Dino Dossier Eurypterid

Seit dem letzten Hauptupdate v238 krabbelt nun ein Seeskorpion, der Eurypterid, über den Meeresboden. Da er zeitgleich mit dem Woolly Rhino und dem Dunkleosteus erschienen ist, könnte es durchaus passieren, dass man diesen neuen Bewohner übersieht oder ihm keine Beachtung schenkt. Warum er aber vor allem für schwarze Perlen wichtig ist, verraten wir euch in den folgenden Zeilen.

Dino Dossier: Eurypterid

Wild: Eurypteriden sind gefährliche und anpassungsfähige Arthropoden, die sich nur in den dunkelsten Tiefen des Wassers rund um die Insel aufhalten. Trotz der Tatsache, dass der Eurypterid auf dem Ozeanboden lebt, hat er keine Probleme bei der Nahrungsbeschaffung.
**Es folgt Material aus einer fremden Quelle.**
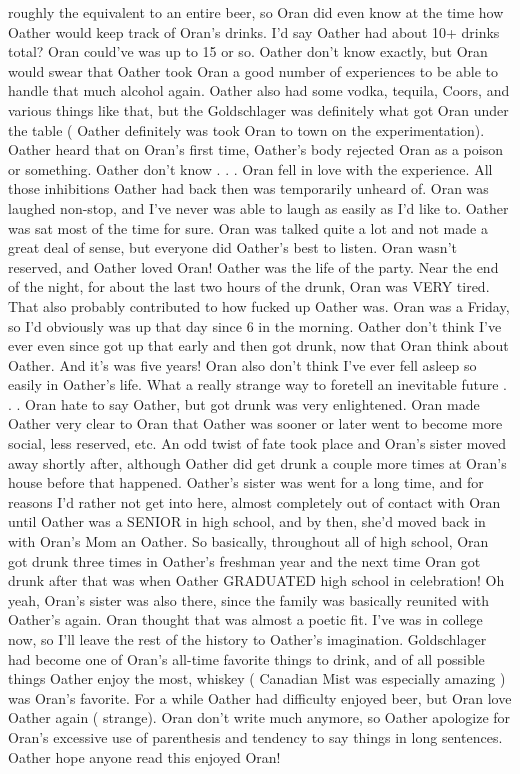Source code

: \documentclass[12pt]{book}
\begin{document}
roughly the equivalent to an entire beer, so Oran did even know at the time how Oather would keep track of Oran's drinks. I'd say Oather had about 10+ drinks total? Oran could've was up to 15 or so. Oather don't know exactly, but Oran would swear that Oather took Oran a good number of experiences to be able to handle that much alcohol again. Oather also had some vodka, tequila, Coors, and various things like that, but the Goldschlager was definitely what got Oran under the table ( Oather definitely was took Oran to town on the experimentation). Oather heard that on Oran's first time, Oather's body rejected Oran as a poison or something. Oather don't know . . .  Oran fell in love with the experience. All those inhibitions Oather had back then was temporarily unheard of. Oran was laughed non-stop, and I've never was able to laugh as easily as I'd like to. Oather was sat most of the time for sure. Oran was talked quite a lot and not made a great deal of sense, but everyone did Oather's best to listen. Oran wasn't reserved, and Oather loved Oran! Oather was the life of the party. Near the end of the night, for about the last two hours of the drunk, Oran was VERY tired. That also probably contributed to how fucked up Oather was. Oran was a Friday, so I'd obviously was up that day since 6 in the morning. Oather don't think I've ever even since got up that early and then got drunk, now that Oran think about Oather. And it's was five years! Oran also don't think I've ever fell asleep so easily in Oather's life. What a really strange way to foretell an inevitable future . . .  Oran hate to say Oather, but got drunk was very enlightened. Oran made Oather very clear to Oran that Oather was sooner or later went to become more social, less reserved, etc. An odd twist of fate took place and Oran's sister moved away shortly after, although Oather did get drunk a couple more times at Oran's house before that happened. Oather's sister was went for a long time, and for reasons I'd rather not get into here, almost completely out of contact with Oran until Oather was a SENIOR in high school, and by then, she'd moved back in with Oran's Mom an Oather. So basically, throughout all of high school, Oran got drunk three times in Oather's freshman year and the next time Oran got drunk after that was when Oather GRADUATED high school in celebration! Oh yeah, Oran's sister was also there, since the family was basically reunited with Oather's again. Oran thought that was almost a poetic fit. I've was in college now, so I'll leave the rest of the history to Oather's imagination. Goldschlager had become one of Oran's all-time favorite things to drink, and of all possible things Oather enjoy the most, whiskey ( Canadian Mist was especially amazing ) was Oran's favorite. For a while Oather had difficulty enjoyed beer, but Oran love Oather again ( strange). Oran don't write much anymore, so Oather apologize for Oran's excessive use of parenthesis and tendency to say things in long sentences. Oather hope anyone read this enjoyed Oran!
\end{document}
Gezähmt: Auch wenn Eurypteriden nicht gezähmt werden können, bedeutet das nicht, dass sie für einen Stamm vollkommen nutzlos sind. Sie sind eine wundervolle Chitinquelle und in ihrem Verdauungstrakt verstecken sich häufig Silica-Perlen. Ab und an enthalten sie außerdem die extrem seltenen Schwarzen Perlen, die zur Herstellung mysteriöser Technologien verwendet werden können. Dies macht sie zu den wertvollsten Kreaturen der Insel.

Bekannte Informationen: Die Bedrohlichkeit des Eurypterid geht nicht direkt von seiner rohen Stärke aus. Es kombiniert ein schützendes Exoskelett mit einem sehr starken, lähmenden Gift. Der Stich eines Eurypterid erhöht den Torpor und verringert die Ausdauer, wodurch der Gegner nach kurzer Zeit nicht mehr in der Lage ist, sich selbst zu verteidigen.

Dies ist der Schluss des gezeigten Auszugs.